Time Magazine Top 100 Novels
Book 3: American Pastoral by Philip Roth
This is a series of reflections reading through Time Magazine’s top 100 novels as selected by Lev Grossman and Richard Lacayo published since 1923 (when Time magazine was founded). For me this is an attempt to broaden my exposure to authors I may not encounter otherwise, especially as a person who was not a liberal arts major in college. Time’s list is alphabetical, so I decided to read through in a random order, and I plan to write a short reflection on each novel.
American Pastoral is a moving novel which follows the destruction of the world of Seymour (Swede) Levov in the aftermath of his daughter’s bombing of the Rimrock post office and general store in protest of the Vietnam War. Swede Levov is the good-looking high school multi-sport star who eventually joins the U.S. Marines at the end of World War II and then returns home, marries Miss New Jersey, takes over the family glove business and builds a successful life. Although the beautiful couple come from different backgrounds (Swede’s family is Jewish while his wife Dawn is Irish Catholic) the manage to construct a seemingly perfect environment to raise their one daughter, Merry. Yet, their daughter rejects everything about their family life and eventually becomes a part of a violent anti-American group which opposes the actions of the United States in Vietnam and the American capitalistic worldview. Merry plants a bomb and disappears leaving behind a wrecked family.
Swede Levov loved his work, his house, his family, and his life. He attempts to encounter life with an ‘expansive blessing of openness and vigor conferred by his hyperoptimism.’ He is a statuesque protagonist whose experience on the sports field, the Marine Corp, and business have shaped him to continually bear the burdens of others. When his daughter’s actions plunge his wife into a deep depression and shakes his community he attempts to maintain a firm foundation for his wife, his parents, his business, and his missing daughter. When he finally encounters his daughter years later and sees the wreckage of her life that he cannot save her from, he also begins to see the places where his own life and values have come undone. He stands powerless as the foundations of the life he so carefully tended are torn asunder to the delight of some of the more nihilistic characters in the book.

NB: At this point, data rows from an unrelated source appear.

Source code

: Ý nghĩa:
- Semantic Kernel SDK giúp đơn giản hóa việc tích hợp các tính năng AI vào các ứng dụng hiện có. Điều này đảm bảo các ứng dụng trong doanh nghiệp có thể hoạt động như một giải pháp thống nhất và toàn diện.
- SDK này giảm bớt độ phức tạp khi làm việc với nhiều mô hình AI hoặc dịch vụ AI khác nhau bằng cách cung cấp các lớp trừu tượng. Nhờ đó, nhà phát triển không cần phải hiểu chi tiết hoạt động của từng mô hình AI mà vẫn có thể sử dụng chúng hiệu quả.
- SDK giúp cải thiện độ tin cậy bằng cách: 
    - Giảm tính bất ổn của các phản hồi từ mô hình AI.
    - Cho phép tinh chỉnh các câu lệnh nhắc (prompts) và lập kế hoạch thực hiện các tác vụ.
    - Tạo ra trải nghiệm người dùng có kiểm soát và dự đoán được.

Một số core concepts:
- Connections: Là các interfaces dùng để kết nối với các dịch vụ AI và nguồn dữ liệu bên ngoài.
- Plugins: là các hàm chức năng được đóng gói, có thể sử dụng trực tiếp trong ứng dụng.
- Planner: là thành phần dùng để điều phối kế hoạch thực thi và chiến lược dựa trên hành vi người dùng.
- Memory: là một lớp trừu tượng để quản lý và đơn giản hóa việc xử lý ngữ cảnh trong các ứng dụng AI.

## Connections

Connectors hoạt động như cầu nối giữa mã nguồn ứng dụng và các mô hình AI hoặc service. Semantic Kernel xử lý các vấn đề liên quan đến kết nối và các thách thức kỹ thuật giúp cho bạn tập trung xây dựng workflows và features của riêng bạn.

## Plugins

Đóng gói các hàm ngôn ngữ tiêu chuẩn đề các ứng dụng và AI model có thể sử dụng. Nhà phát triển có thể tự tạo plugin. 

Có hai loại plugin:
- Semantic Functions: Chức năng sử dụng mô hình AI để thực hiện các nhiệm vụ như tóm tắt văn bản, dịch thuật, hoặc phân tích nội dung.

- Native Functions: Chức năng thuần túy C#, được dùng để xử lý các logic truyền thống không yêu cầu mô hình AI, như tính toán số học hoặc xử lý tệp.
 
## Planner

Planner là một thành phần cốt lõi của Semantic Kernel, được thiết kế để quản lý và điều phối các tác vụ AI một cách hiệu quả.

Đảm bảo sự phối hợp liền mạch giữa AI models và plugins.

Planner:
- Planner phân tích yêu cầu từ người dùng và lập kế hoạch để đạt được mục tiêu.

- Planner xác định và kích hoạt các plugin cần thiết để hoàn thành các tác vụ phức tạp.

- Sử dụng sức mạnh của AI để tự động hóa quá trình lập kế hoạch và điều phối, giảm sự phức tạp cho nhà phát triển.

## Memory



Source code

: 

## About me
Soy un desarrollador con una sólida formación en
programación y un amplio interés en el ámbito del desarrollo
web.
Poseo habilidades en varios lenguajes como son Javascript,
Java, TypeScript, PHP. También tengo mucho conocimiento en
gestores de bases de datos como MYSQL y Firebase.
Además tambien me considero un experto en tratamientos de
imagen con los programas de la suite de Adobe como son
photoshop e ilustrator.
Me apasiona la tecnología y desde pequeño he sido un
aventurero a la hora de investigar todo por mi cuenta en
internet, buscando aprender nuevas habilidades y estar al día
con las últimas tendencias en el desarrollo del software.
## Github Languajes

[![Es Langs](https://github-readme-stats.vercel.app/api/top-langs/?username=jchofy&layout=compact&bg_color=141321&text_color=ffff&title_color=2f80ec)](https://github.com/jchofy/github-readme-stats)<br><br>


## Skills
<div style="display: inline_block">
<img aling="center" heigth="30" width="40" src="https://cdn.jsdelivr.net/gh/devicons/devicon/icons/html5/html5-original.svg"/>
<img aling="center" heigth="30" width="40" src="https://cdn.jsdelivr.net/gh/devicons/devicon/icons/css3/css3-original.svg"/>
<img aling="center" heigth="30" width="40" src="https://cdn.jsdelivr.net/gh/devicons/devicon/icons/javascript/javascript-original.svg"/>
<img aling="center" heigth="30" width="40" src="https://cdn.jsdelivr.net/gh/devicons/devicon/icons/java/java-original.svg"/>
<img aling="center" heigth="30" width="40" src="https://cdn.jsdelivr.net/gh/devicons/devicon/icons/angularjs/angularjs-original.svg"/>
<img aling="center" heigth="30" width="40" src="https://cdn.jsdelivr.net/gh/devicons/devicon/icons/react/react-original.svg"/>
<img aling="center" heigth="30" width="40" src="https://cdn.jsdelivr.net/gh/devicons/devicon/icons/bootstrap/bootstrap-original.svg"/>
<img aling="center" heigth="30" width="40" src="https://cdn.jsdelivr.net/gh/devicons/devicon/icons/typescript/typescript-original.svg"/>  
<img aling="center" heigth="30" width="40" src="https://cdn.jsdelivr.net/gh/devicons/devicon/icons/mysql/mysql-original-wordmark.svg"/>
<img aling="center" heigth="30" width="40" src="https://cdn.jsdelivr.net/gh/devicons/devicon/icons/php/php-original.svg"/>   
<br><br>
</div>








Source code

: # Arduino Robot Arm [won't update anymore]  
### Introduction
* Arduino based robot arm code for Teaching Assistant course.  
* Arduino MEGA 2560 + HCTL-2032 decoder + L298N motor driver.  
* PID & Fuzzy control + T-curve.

This is another book that is well written, and I can see why it is a part of the Time Magazine top 100 list. Many of these books tend towards a nihilistic and fatalistic perspective on society and humanity (also not surprising based on Lev Grossman’s writing) and seem to rail against the hyperoptimism of characters like Swede Levov. I really like the character of Swede and could identify with him in many ways. Even though I knew that the book was a story of the fall of the ‘golden child’ I wanted him to succeed. I may have read this book at some point in the past because some of the scenes were familiar. Philip Roth does a good job of character development even if he sometimes goes off on rambling almost stream of consciousness tangents that can make the work difficult to follow at times.